A Buff-tailed Bumblebee queen, Bombus terrestris, approaches a newly-opened poppy flower. The poppy is pink, darkening to purple at the base of the petals. The bee is caught in flight towards the flower. She is dark, almost black, with a dark yellow band at the front of the thorax and another in the middle of the abdomen. Her tail is buff. Her pollen baskets on the real legs are full of pale brown pollen from the poppies she has been visiting.

Getting to know my local patch by heart

When you set up a WordPress site, even before the files get loaded, you are confronted with a blank field that challenges you to give the site a description, to set a tagline for what the site is about. So early? I have been floundering around with ideas for this blog for 18 months and still I am unsure what I am aiming to do, and you want me to commit myself to something so early on? Part of my reason in setting this up is for me to play around until I discover what it is I want to say and why, so how on earth could I make a bold statement up front? I could have copped out and left it blank. I don’t even know if I will have the description showing anywhere. I can change it at any time, so why did it seem such a challenge? I decided on “getting to know my local patch by heart” as a holding description, yet even as I typed it in I felt it was was more than a filler.

The idea of getting to know my local patch has been haunting me for years, at least since reading Gilbert White’s The Natural History of Selborne when I was 19 or so, but that ghost is pressing closer now. This is definitely part of what I want to do here; to chronicle and celebrate my more-than-human neighbours, to welcome them and get to know them better. Lyander Fern Lynn Haupt says “one’s square mile” is where “each tree and neighbour and crow and fox and stone are known, not by map or guide, but by heart.” I like the idea of knowing it by heart, not casually or by rote, but through love.

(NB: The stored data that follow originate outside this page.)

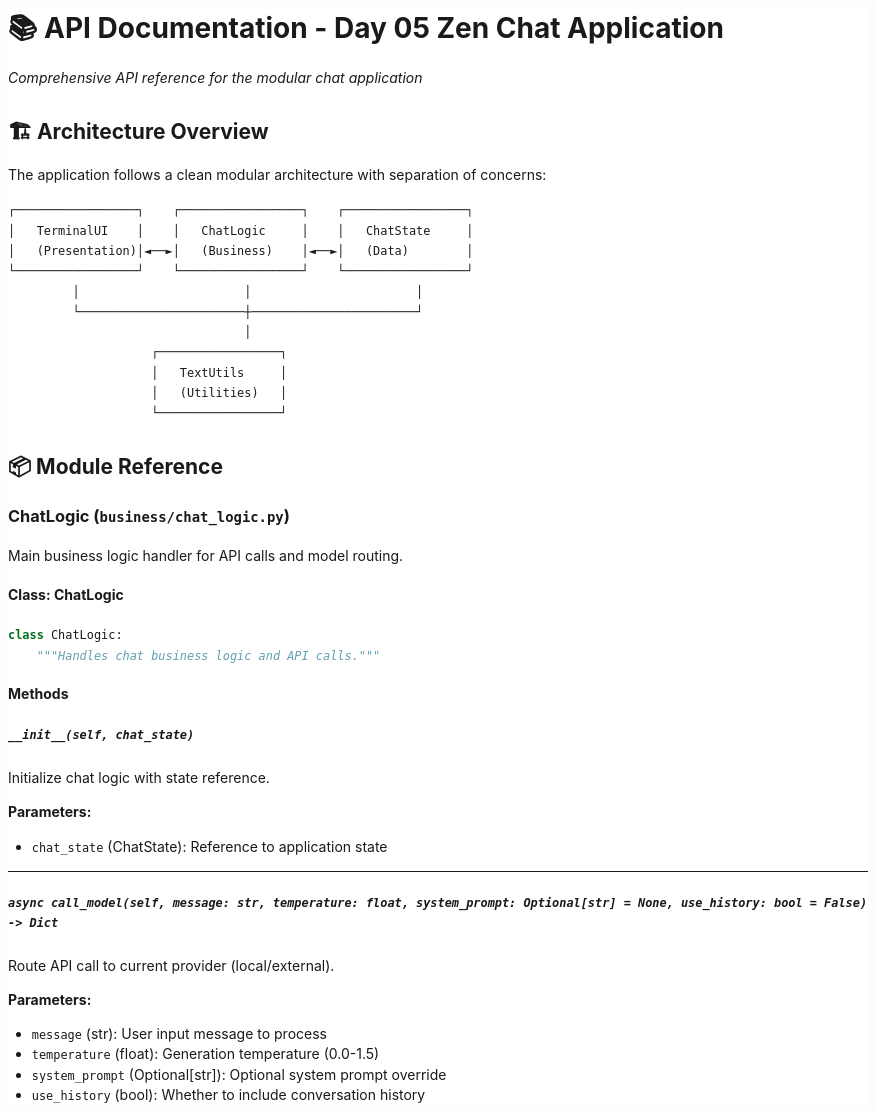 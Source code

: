 # 📚 API Documentation - Day 05 Zen Chat Application

*Comprehensive API reference for the modular chat application*

## 🏗️ **Architecture Overview**

The application follows a clean modular architecture with separation of concerns:

```
┌─────────────────┐    ┌─────────────────┐    ┌─────────────────┐
│   TerminalUI    │    │   ChatLogic     │    │   ChatState     │
│   (Presentation)│◄──►│   (Business)    │◄──►│   (Data)        │
└─────────────────┘    └─────────────────┘    └─────────────────┘
         │                       │                       │
         └───────────────────────┼───────────────────────┘
                                 │
                    ┌─────────────────┐
                    │   TextUtils     │
                    │   (Utilities)   │
                    └─────────────────┘
```

## 📦 **Module Reference**

### **ChatLogic** (`business/chat_logic.py`)

Main business logic handler for API calls and model routing.

#### **Class: ChatLogic**

```python
class ChatLogic:
    """Handles chat business logic and API calls."""
```

#### **Methods**

##### **`__init__(self, chat_state)`**
Initialize chat logic with state reference.

**Parameters:**
- `chat_state` (ChatState): Reference to application state

---

##### **`async call_model(self, message: str, temperature: float, system_prompt: Optional[str] = None, use_history: bool = False) -> Dict`**

Route API call to current provider (local/external).

**Parameters:**
- `message` (str): User input message to process
- `temperature` (float): Generation temperature (0.0-1.5)
- `system_prompt` (Optional[str]): Optional system prompt override
- `use_history` (bool): Whether to include conversation history
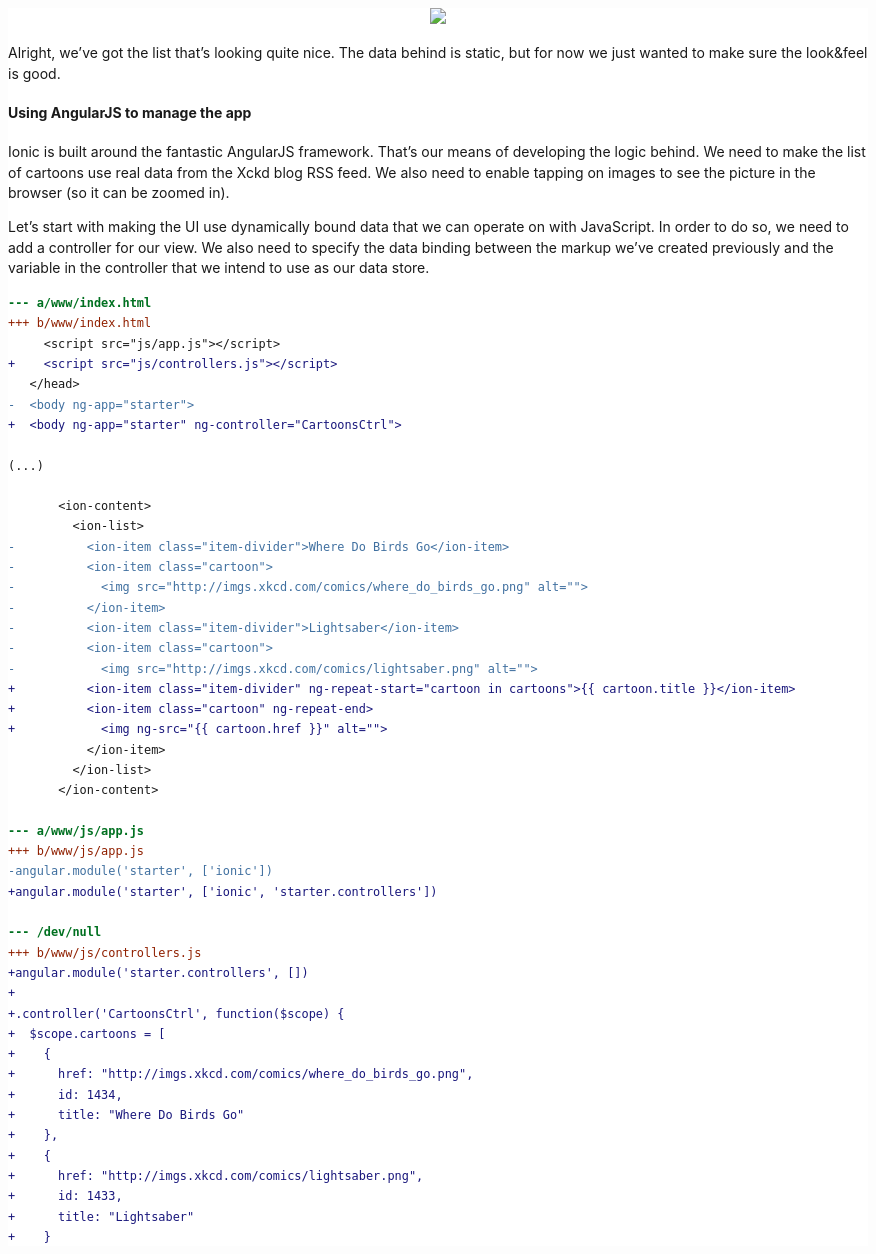 <div class="separator" style="clear: both; text-align: center;"><a href="/blog/2014/11/06/simplifying-mobile-development-with/image-2.png" imageanchor="1" style="margin-left: 1em; margin-right: 1em;" target="_blank"><img border="0" src="/blog/2014/11/06/simplifying-mobile-development-with/image-2.png"/></a></div>

Alright, we’ve got the list that’s looking quite nice. The data behind is static, but for now we just wanted to make sure the look&feel is good.

#### Using AngularJS to manage the app

Ionic is built around the fantastic AngularJS framework. That’s our means of developing the logic behind. We need to make the list of cartoons use real data from the Xckd blog RSS feed. We also need to enable tapping on images to see the picture in the browser (so it can be zoomed in).

Let’s start with making the UI use dynamically bound data that we can operate on with JavaScript. In order to do so, we need to add a controller for our view. We also need to specify the data binding between the markup we’ve created previously and the variable in the controller that we intend to use as our data store.

```diff
--- a/www/index.html
+++ b/www/index.html
     <script src="js/app.js"></script>
+    <script src="js/controllers.js"></script>
   </head>
-  <body ng-app="starter">
+  <body ng-app="starter" ng-controller="CartoonsCtrl">

(...)

       <ion-content>
         <ion-list>
-          <ion-item class="item-divider">Where Do Birds Go</ion-item>
-          <ion-item class="cartoon">
-            <img src="http://imgs.xkcd.com/comics/where_do_birds_go.png" alt="">
-          </ion-item>
-          <ion-item class="item-divider">Lightsaber</ion-item>
-          <ion-item class="cartoon">
-            <img src="http://imgs.xkcd.com/comics/lightsaber.png" alt="">
+          <ion-item class="item-divider" ng-repeat-start="cartoon in cartoons">{{ cartoon.title }}</ion-item>
+          <ion-item class="cartoon" ng-repeat-end>
+            <img ng-src="{{ cartoon.href }}" alt="">
           </ion-item>
         </ion-list>
       </ion-content>

--- a/www/js/app.js
+++ b/www/js/app.js
-angular.module('starter', ['ionic'])
+angular.module('starter', ['ionic', 'starter.controllers'])

--- /dev/null
+++ b/www/js/controllers.js
+angular.module('starter.controllers', [])
+
+.controller('CartoonsCtrl', function($scope) {
+  $scope.cartoons = [
+    {
+      href: "http://imgs.xkcd.com/comics/where_do_birds_go.png",
+      id: 1434,
+      title: "Where Do Birds Go"
+    },
+    {
+      href: "http://imgs.xkcd.com/comics/lightsaber.png",
+      id: 1433,
+      title: "Lightsaber"
+    }
```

A Buff-tailed Bumblebee queen, Bombus terrestris, approaches a newly-opened poppy flower. The poppy is pink, darkening to purple at the base of the petals. The bee is caught in flight towards the flower. She is dark, almost black, with a dark yellow band  at the front of the thorax and another in the middle of the abdomen. Her tail is buff. Her pollen baskets on the real legs are full of pale brown pollen from the poppies she has been visiting.